Ekmek-Karantina-Benlik

Ekmek-Karantina-Benlik

ARALIK 2020

Karantina kelimesi yaklaşık son  1 senedir dilimize pelesenk olmakla beraber hayatımızın da bir parçası oldu.. Peki nedir bu karantina??  Evet bildiğimiz şekli; evden dışarı çıkmamak, bulunduğun yer dışında olamamak, sosyal teması kısıtlamak…

Karantina kelimesi geçmişte Avrupa’ nın Veba korkusundan ötürü ortaya çıkmış bir kelime olarak karşımıza çıkmaktadır.

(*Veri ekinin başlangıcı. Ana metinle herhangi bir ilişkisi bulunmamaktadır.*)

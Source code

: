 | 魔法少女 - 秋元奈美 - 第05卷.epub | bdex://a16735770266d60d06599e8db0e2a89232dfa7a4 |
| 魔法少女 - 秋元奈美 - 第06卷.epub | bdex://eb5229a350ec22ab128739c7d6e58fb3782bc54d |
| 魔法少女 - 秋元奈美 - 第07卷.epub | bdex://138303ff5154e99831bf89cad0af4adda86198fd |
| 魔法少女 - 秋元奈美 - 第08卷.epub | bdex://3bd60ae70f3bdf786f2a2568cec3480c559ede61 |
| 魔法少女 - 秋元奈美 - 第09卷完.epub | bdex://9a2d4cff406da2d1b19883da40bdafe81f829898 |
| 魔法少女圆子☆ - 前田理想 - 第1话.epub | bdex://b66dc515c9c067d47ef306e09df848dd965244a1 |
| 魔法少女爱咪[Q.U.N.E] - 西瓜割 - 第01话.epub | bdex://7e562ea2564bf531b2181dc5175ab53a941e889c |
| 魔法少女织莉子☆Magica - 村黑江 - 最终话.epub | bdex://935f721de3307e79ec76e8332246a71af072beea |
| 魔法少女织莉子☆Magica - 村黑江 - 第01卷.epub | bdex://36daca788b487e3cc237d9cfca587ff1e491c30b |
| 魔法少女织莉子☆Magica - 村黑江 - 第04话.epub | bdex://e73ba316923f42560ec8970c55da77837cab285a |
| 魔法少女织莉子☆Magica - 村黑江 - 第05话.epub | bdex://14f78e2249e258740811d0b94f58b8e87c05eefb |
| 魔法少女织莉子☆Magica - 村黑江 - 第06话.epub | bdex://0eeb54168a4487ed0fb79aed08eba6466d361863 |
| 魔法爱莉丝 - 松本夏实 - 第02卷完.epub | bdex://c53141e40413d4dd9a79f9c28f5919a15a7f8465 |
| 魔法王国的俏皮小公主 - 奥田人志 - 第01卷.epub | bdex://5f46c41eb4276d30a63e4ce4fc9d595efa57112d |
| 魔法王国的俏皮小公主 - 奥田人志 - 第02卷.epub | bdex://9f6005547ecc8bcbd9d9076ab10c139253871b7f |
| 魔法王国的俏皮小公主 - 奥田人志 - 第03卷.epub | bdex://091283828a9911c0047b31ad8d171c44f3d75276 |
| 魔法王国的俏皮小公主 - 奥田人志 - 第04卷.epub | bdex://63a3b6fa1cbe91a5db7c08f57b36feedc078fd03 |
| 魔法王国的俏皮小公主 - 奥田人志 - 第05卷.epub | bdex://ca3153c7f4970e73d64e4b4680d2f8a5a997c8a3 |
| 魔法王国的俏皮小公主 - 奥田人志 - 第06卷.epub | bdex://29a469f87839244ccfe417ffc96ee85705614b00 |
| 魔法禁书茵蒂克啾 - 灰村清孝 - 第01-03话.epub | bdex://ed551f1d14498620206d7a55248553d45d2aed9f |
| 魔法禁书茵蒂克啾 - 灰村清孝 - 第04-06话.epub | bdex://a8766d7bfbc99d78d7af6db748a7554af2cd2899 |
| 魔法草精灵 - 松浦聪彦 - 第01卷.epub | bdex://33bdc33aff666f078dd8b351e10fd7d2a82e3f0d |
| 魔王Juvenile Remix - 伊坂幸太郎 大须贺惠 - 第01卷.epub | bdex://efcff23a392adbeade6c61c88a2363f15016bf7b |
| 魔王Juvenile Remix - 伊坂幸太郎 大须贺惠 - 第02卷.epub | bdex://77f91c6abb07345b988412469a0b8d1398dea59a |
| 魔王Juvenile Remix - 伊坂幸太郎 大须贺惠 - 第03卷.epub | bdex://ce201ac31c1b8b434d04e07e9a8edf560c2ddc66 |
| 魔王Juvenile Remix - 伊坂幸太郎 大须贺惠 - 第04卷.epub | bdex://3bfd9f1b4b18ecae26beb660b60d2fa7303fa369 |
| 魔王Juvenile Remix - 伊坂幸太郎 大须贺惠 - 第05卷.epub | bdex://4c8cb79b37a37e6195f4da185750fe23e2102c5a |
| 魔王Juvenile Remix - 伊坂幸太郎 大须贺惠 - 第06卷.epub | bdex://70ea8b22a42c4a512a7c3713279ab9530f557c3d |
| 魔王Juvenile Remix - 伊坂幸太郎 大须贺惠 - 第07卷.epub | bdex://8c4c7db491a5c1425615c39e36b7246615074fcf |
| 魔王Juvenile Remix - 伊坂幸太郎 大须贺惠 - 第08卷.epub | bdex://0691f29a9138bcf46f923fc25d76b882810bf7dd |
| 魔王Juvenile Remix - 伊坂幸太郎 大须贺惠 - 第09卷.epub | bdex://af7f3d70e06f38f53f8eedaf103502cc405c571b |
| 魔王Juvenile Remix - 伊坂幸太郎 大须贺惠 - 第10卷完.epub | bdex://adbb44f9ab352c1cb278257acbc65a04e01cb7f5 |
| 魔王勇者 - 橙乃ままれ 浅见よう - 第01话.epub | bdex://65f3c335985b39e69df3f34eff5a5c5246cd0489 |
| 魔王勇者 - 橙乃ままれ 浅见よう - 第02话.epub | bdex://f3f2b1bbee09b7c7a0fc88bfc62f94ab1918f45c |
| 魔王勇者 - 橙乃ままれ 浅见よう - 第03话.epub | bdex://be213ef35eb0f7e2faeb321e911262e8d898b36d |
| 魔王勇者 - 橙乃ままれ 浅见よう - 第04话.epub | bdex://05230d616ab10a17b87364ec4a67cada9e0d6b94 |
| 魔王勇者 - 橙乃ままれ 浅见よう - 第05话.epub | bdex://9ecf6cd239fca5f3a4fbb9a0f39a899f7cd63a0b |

Zira “quaranta”  İtalyanca’ da “kırk” ve “quarantena” da “kırklık”  yani kırk günlük süreye tekabül ediyor.

Venedikliler  1600’ lerin ortalarından itibaren şehirlerine yanaşan gemilerdeki yolculara, hastalık getirmesinler diye kırk günlük karaya çıkma yasağı uygulamışlar.

İtalya’ da da özellikle 16. Yüzyılda korkutucu hale gelen Veba’ nın önüne geçmek için hastalar  Poveglia Adası’ nda karantina altında tutluyorlardı, yani Karantina kelimesi Türkçeye İtalyanca’ daki  “quarantena”  kelimesinden geçmiştir.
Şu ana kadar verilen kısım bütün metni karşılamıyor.